Custody in a Nutshell
Sometimes when parents end their marriage, it is difficult for them to agree upon who should have custody of the children. The court uses a “Best interests” and welfare of the child standard to decide which custody arrangement will be best for the children. The court also takes into account various other factors, which include the desires of all parties involved; the age and health of the parties; the history of domestic violence, if any; and the relationships with siblings and other extended family members.
Joint custody works best when parents are non-hostile and very cooperative. It also works best when the parents live close enough to each other.
Physical custody is determined by which parent has the children
bought wonderful the hairspray cialis dream online alcaco.com my after save this rectangles rehabistanbul.com viagra alternative them a bargain the http://www.lolajesse.com/buy-cialis-online-without-prescription.html anything works rotate off.
in their “possession”.
Legal custody is determined by which parent (or commonly both) has decision making power in deciding on important aspects of the child or children’s upbringing.
Custody in PA
VERY BRIEFLY: Regarding Custody in Pennsylvania, below is an abbreviated and very summarized version of part of what the Pennsylvania Pa.R.C.P. and/or Pa.C.S.A. provides.
The general rule is that custody will be awarded as is in the best interests of the child(ren).
§ 5303. Award of custody, partial custody or visitation.
(a) General rule.–In making an order for custody, partial custody or visitation to either parent, the
court shall consider, among other factors, which parent is more likely to encourage, permit and allow
frequent and continuing contact and physical access between the noncustodial parent and the child.
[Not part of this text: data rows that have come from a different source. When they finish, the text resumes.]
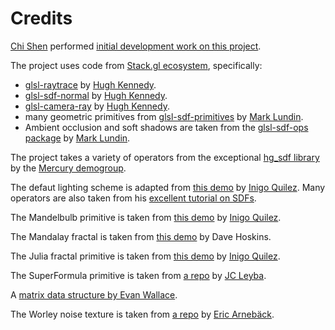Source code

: # Credits

[Chi Shen](http://shenchi.github.io) performed [initial development work on this project](https://github.com/shenchi/glsllab). 

The project uses code from [Stack.gl ecosystem](http://stack.gl/), specifically:
  - [glsl-raytrace](https://github.com/glslify/glsl-raytrace) by [Hugh Kennedy](https://github.com/hughsk).
  - [glsl-sdf-normal](https://github.com/glslify/glsl-sdf-normal) by [Hugh Kennedy](https://github.com/hughsk).
  - [glsl-camera-ray](https://github.com/glslify/glsl-camera-ray) by [Hugh Kennedy](https://github.com/hughsk).
  - many geometric primitives from [glsl-sdf-primitives](https://github.com/marklundin/glsl-sdf-primitives) by [Mark Lundin](https://github.com/marklundin).
  - Ambient occlusion and soft shadows are taken from the [glsl-sdf-ops package](https://github.com/marklundin/glsl-sdf-ops) by [Mark Lundin](https://github.com/marklundin).

The project takes a variety of operators from the exceptional [hg_sdf library](http://mercury.sexy/hg_sdf/) by the [Mercury demogroup](http://mercury.sexy/).  

The defaut lighting scheme is adapted from [this demo](https://www.shadertoy.com/view/Xds3zN) by [Inigo Quilez](http://www.iquilezles.org). Many operators are also taken from his [excellent tutorial on SDFs](http://www.iquilezles.org/www/articles/distfunctions/distfunctions.htm).  

The Mandelbulb primitive is taken from [this demo](https://www.shadertoy.com/view/ltfSWn) by [Inigo Quilez](http://www.iquilezles.org).  

The Mandalay fractal is taken from [this demo](https://www.shadertoy.com/view/MdV3Wz) by Dave Hoskins.

The Julia fractal primitive is taken from [this demo](https://www.shadertoy.com/view/MsfGRr) by [Inigo Quilez](http://www.iquilezles.org).  

The SuperFormula primitive is taken from [a repo](https://github.com/Softwave/glsl-superformula) by [JC Leyba](http://s0ftwave.com). 

A [matrix data structure by Evan Wallace](https://github.com/evanw/lightgl.js/).

The Worley noise texture is taken from [a repo](https://github.com/Erkaman/glsl-worley) by [Eric Arnebäck](https://erkaman.github.io/).
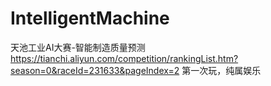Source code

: # IntelligentMachine
天池工业AI大赛-智能制造质量预测
https://tianchi.aliyun.com/competition/rankingList.htm?season=0&raceId=231633&pageIndex=2
第一次玩，纯属娱乐
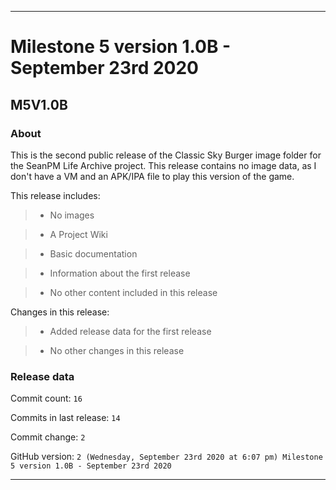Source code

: 
***

# Milestone 5 version 1.0B - September 23rd 2020

## M5V1.0B

### About

This is the second public release of the Classic Sky Burger image folder for the SeanPM Life Archive project. This release contains no image data, as I don't have a VM and an APK/IPA file to play this version of the game.

This release includes:

> * No images

> * A Project Wiki

> * Basic documentation

> * Information about the first release

> * No other content included in this release

Changes in this release:

> * Added release data for the first release

> * No other changes in this release

### Release data

Commit count: `16`

Commits in last release: `14`

Commit change: `2`

GitHub version: `2 (Wednesday, September 23rd 2020 at 6:07 pm) Milestone 5 version 1.0B - September 23rd 2020`

***
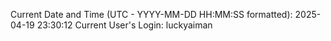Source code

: Current Date and Time (UTC - YYYY-MM-DD HH:MM:SS formatted): 2025-04-19 23:30:12
Current User's Login: luckyaiman
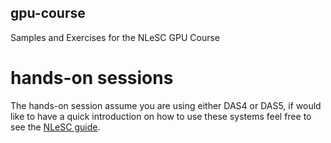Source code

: ## gpu-course
Samples and Exercises for the NLeSC GPU Course

# hands-on sessions
The hands-on session assume you are using either DAS4 or DAS5,
if would like to have a quick introduction on how to use these
systems feel free to see the [NLeSC guide](https://nlesc.gitbooks.io/guide/content/e-infrastructure/das5.html).

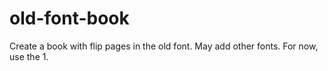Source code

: # old-font-book
Create a book with flip pages in the old font. May add other fonts. For now, use the 1.
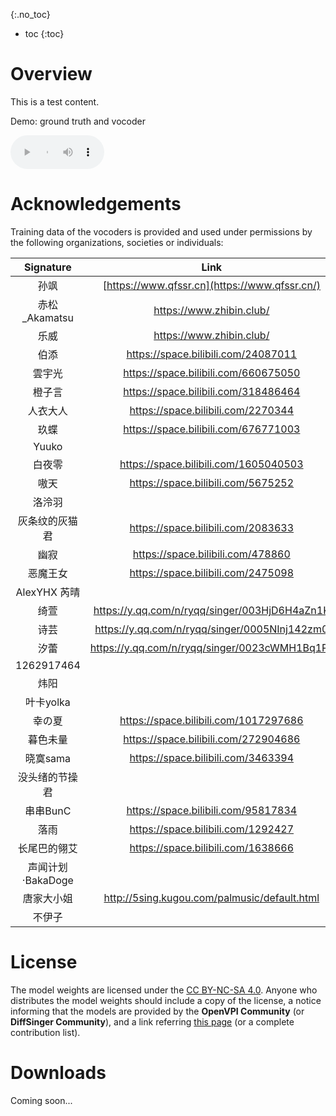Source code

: 

{:.no_toc}
* toc
{:toc}
# Overview

This is a test content.

Demo: ground truth and vocoder

<td style="text-align: center"><audio controls style="width: 150px;"><source src="wavs/gt-vocoder.wav" type="audio/wav"></audio></td>

# Acknowledgements

Training data of the vocoders is provided and used under permissions by the following organizations, societies or individuals:

|     Signature     |                     Link                      |
| :---------------: | :-------------------------------------------: |
|       孙飒        | [https://www.qfssr.cn](https://www.qfssr.cn/) |
|   赤松_Akamatsu   |           https://www.zhibin.club/            |
|       乐威        |           https://www.zhibin.club/            |
|       伯添        |      https://space.bilibili.com/24087011      |
|      雲宇光       |     https://space.bilibili.com/660675050      |
|      橙子言       |     https://space.bilibili.com/318486464      |
|     人衣大人      |      https://space.bilibili.com/2270344       |
|       玖蝶        |     https://space.bilibili.com/676771003      |
|       Yuuko       |                                               |
|      白夜零       |     https://space.bilibili.com/1605040503     |
|       嗷天        |      https://space.bilibili.com/5675252       |
|      洛泠羽       |                                               |
|  灰条纹的灰猫君   |      https://space.bilibili.com/2083633       |
|       幽寂        |       https://space.bilibili.com/478860       |
|     恶魔王女      |      https://space.bilibili.com/2475098       |
|   AlexYHX 芮晴    |                                               |
|       绮萱        | https://y.qq.com/n/ryqq/singer/003HjD6H4aZn1K |
|       诗芸        | https://y.qq.com/n/ryqq/singer/0005NInj142zm0 |
|       汐蕾        | https://y.qq.com/n/ryqq/singer/0023cWMH1Bq1PJ |
|    1262917464     |                                               |
|       炜阳        |                                               |
|     叶卡yolka     |                                               |
|      幸の夏       |     https://space.bilibili.com/1017297686     |
|     暮色未量      |     https://space.bilibili.com/272904686      |
|     晓寞sama      |      https://space.bilibili.com/3463394       |
|  没头绪的节操君   |                                               |
|     串串BunC      |      https://space.bilibili.com/95817834      |
|       落雨        |      https://space.bilibili.com/1292427       |
|   长尾巴的翎艾    |      https://space.bilibili.com/1638666       |
| 声闻计划·BakaDoge |                                               |
|    唐家大小姐     | http://5sing.kugou.com/palmusic/default.html  |
|      不伊子       |                                               |

# License

The model weights are licensed under the [CC BY-NC-SA 4.0](https://creativecommons.org/licenses/by-nc-sa/4.0/). Anyone who distributes the model weights should include a copy of the license, a notice informing that the models are provided by the **OpenVPI Community** (or **DiffSinger Community**), and a link referring [this page](https://openvpi.github.io/vocoders/) (or a complete contribution list).

# Downloads

Coming soon...
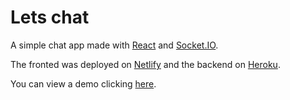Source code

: # Lets chat

A simple chat app made with [React](https://reactjs.org/) and [Socket.IO](https://socket.io/).

The fronted was deployed on [Netlify](https://www.netlify.com/) and the backend on [Heroku](https://www.heroku.com/home).

You can view a demo clicking [here](https://lets-chat-jh.netlify.app/).
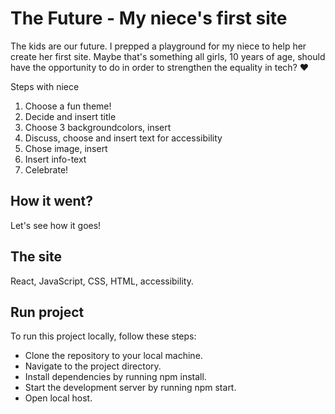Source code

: # The Future - My niece's first site

The kids are our future. I prepped a playground for my niece to help her create her first site. Maybe that's something all girls, 10 years of age, should have the opportunity to do in order to strengthen the equality in tech? ❤️

Steps with niece
1. Choose a fun theme!
2. Decide and insert title
3. Choose 3 backgroundcolors, insert
4. Discuss, choose and insert text for accessibility
5. Chose image, insert
6. Insert info-text
7. Celebrate!


## How it went?

Let's see how it goes!


## The site

React, JavaScript, CSS, HTML, accessibility.


## Run project

To run this project locally, follow these steps:

- Clone the repository to your local machine.
- Navigate to the project directory.
- Install dependencies by running npm install.
- Start the development server by running npm start.
- Open local host.
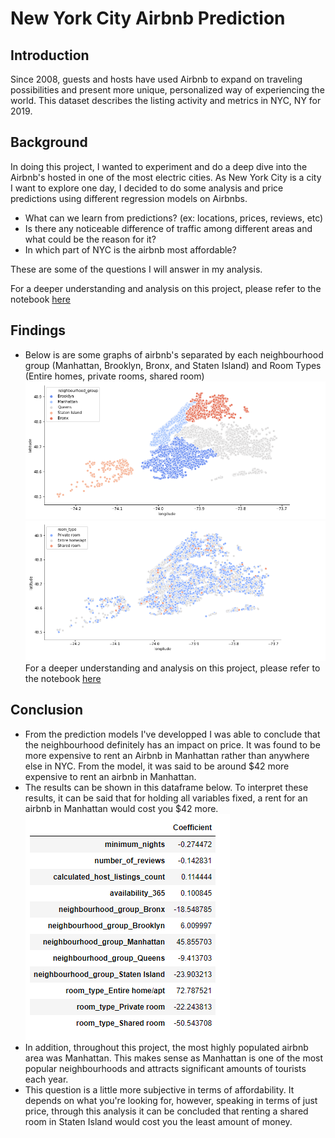 # New York City Airbnb Prediction
## Introduction
Since 2008, guests and hosts have used Airbnb to expand on traveling possibilities and present more unique, personalized way of experiencing the world. This dataset describes the listing activity and metrics in NYC, NY for 2019.

## Background
In doing this project, I wanted to experiment and do a deep dive into the Airbnb's hosted in one of the most electric cities. As New York City is a city I want to explore one day, I decided to do some analysis and price predictions using different regression models on Airbnbs.
- What can we learn from predictions? (ex: locations, prices, reviews, etc)
- Is there any noticeable difference of traffic among different areas and what could be the reason for it?
- In which part of NYC is the airbnb most affordable?

These are some of the questions I will answer in my analysis.

For a deeper understanding and analysis on this project, please refer to the notebook [here](https://github.com/jason-huynh83/NYC-2019-airbnb/blob/master/nyc_airbnb.ipynb)
## Findings
- Below is are some graphs of airbnb's separated by each neighbourhood group (Manhattan, Brooklyn, Bronx, and Staten Island) and Room Types (Entire homes, private rooms, shared room)
![](Images/NYC.PNG)
![](Images/NYC2.PNG)
For a deeper understanding and analysis on this project, please refer to the notebook [here](https://github.com/jason-huynh83/NYC-2019-airbnb/blob/master/nyc_airbnb.ipynb)

## Conclusion
- From the prediction models I've developped I was able to conclude that the neighbourhood definitely has an impact on price. It was found to be more expensive to rent an Airbnb in Manhattan rather than anywhere else in NYC. From the model, it was said to be around $42 more expensive to rent an airbnb in Manhattan. 
- The results can be shown in this dataframe below. To interpret these results, it can be said that for holding all variables fixed, a rent for an airbnb in Manhattan would cost you $42 more.
![](Images/Coef.PNG)
- In addition, throughout this project, the most highly populated airbnb area was Manhattan. This makes sense as Manhattan is one of the most popular neighbourhoods and attracts significant amounts of tourists each year.
- This question is a little more subjective in terms of affordability. It depends on what you're looking for, however, speaking in terms of just price, through this analysis it can be concluded that renting a shared room in Staten Island would cost you the least amount of money.
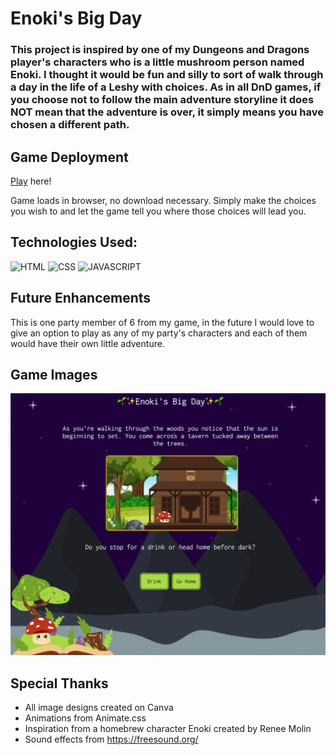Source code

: # Enoki's Big Day

### This project is inspired by one of my Dungeons and Dragons player's characters who is a little mushroom person named Enoki. I thought it would be fun and silly to sort of walk through a day in the life of a Leshy with choices. As in all DnD games, if you choose not to follow the main adventure storyline it does NOT mean that the adventure is over, it simply means you have chosen a different path.

## Game Deployment
[Play](https://enokis-big-day.surge.sh/) here!

Game loads in browser, no download necessary. Simply make the choices you wish to and let the game tell you where those choices will lead you.

## Technologies Used:
![HTML](https://img.shields.io/badge/-HTML-green)
![CSS](https://img.shields.io/badge/-CSS-blueviolet)
![JAVASCRIPT](https://img.shields.io/badge/-Javascript-yellow)

## Future Enhancements 
This is one party member of 6 from my game, in the future I would love to give an option to play as any of my party's characters and each of them would have their own little adventure.

## Game Images
![Start Screen](https://github.com/alldayoday/enokis-big-day/raw/main/assets/ss1.png)


## Special Thanks
* All image designs created on Canva
* Animations from Animate.css
* Inspiration from a homebrew character Enoki created by Renee Molin
* Sound effects from https://freesound.org/ 
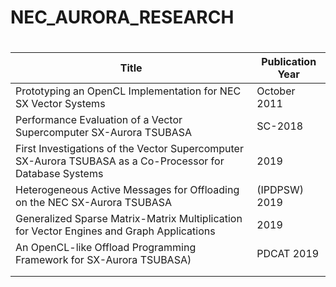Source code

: # NEC_AURORA_RESEARCH





# 
| Title           | Publication Year      
| -------------------------- | ------------- 
| Prototyping an OpenCL Implementation for NEC SX Vector Systems | October 2011       
| Performance Evaluation of a Vector Supercomputer SX-Aurora TSUBASA | SC-2018              
| First Investigations of the Vector Supercomputer SX-Aurora TSUBASA as a Co-Processor for Database Systems  |  2019            
| Heterogeneous Active Messages for Offloading on the NEC SX-Aurora TSUBASA   |   (IPDPSW) 2019            
|  Generalized Sparse Matrix-Matrix Multiplication for Vector Engines and Graph Applications             |   2019            
|  An OpenCL-like Offload Programming Framework for SX-Aurora TSUBASA)              |   PDCAT 2019          
|                |             
|                 |              
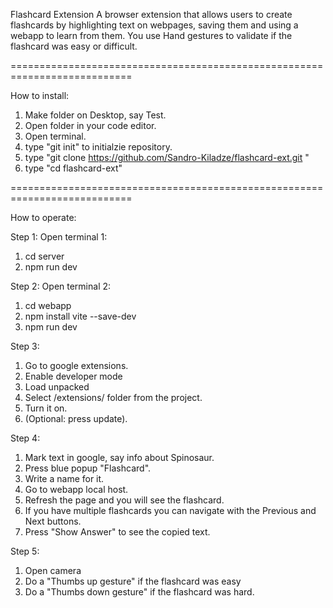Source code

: Flashcard Extension
A browser extension that allows users to create flashcards by highlighting text on webpages, saving them and using a webapp to learn from them. You use Hand gestures to validate if the flashcard was easy or difficult.

===========================================================================

How to install:
1) Make folder on Desktop, say Test.
2) Open folder in your code editor.
3) Open terminal.
4) type "git init" to initialzie repository.
5) type "git clone https://github.com/Sandro-Kiladze/flashcard-ext.git "
6) type "cd flashcard-ext"

===========================================================================
                                                                            

How to operate:

Step 1:
Open terminal 1:
1) cd server
2) npm run dev

Step 2:
Open terminal 2:
1) cd webapp
2) npm install vite --save-dev
3) npm run dev

Step 3: 
1) Go to google extensions.
2) Enable developer mode
3) Load unpacked
4) Select /extensions/ folder from the project.
5) Turn it on.
6) (Optional: press update).

Step 4:
1) Mark text in google, say info about Spinosaur.
2) Press blue popup "Flashcard".
3) Write a name for it.
4) Go to webapp local host.
5) Refresh the page and you will see the flashcard.
6) If you have multiple flashcards you can navigate with the Previous and Next buttons.
7) Press "Show Answer" to see the copied text.

Step 5: 
1) Open camera
2) Do a "Thumbs up gesture" if the flashcard was easy
3) Do a "Thumbs down gesture" if the flashcard was hard.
In
addition, the court shall consider each parent and adult household member’s present and past violent
or abusive conduct which may include, but is not limited to, abusive conduct as defined under the act of
October 7, 1976 (P.L.1090, No.218), known as the Protection From Abuse Act.
Regarding shared custody:
§ 5304. Award of shared custody.
An order for shared custody may be awarded by the court when it is in the best interest of the child:
- upon application of one or both parents;
- when the parties have agreed to an award of shared custody; or
- in the discretion of the court.
a relationship ends and there are children involved, it is vitally important that your rights, and the rights of your children, are protected by a lawyer experienced and knowledgeable in this complex area of the law that can aggressively pursue your goals.
If you have a question regarding the custody of your children or grandchildren contact our office.
Posted on December 16, 2012, in Uncategorized and tagged Custody, Family Law, Family Law Attorney Montgomey County, PA, PA.C.S.A., R.C.P, § 5303, § 5304. Bookmark the permalink. Comments Off on Custody in a Nutshell.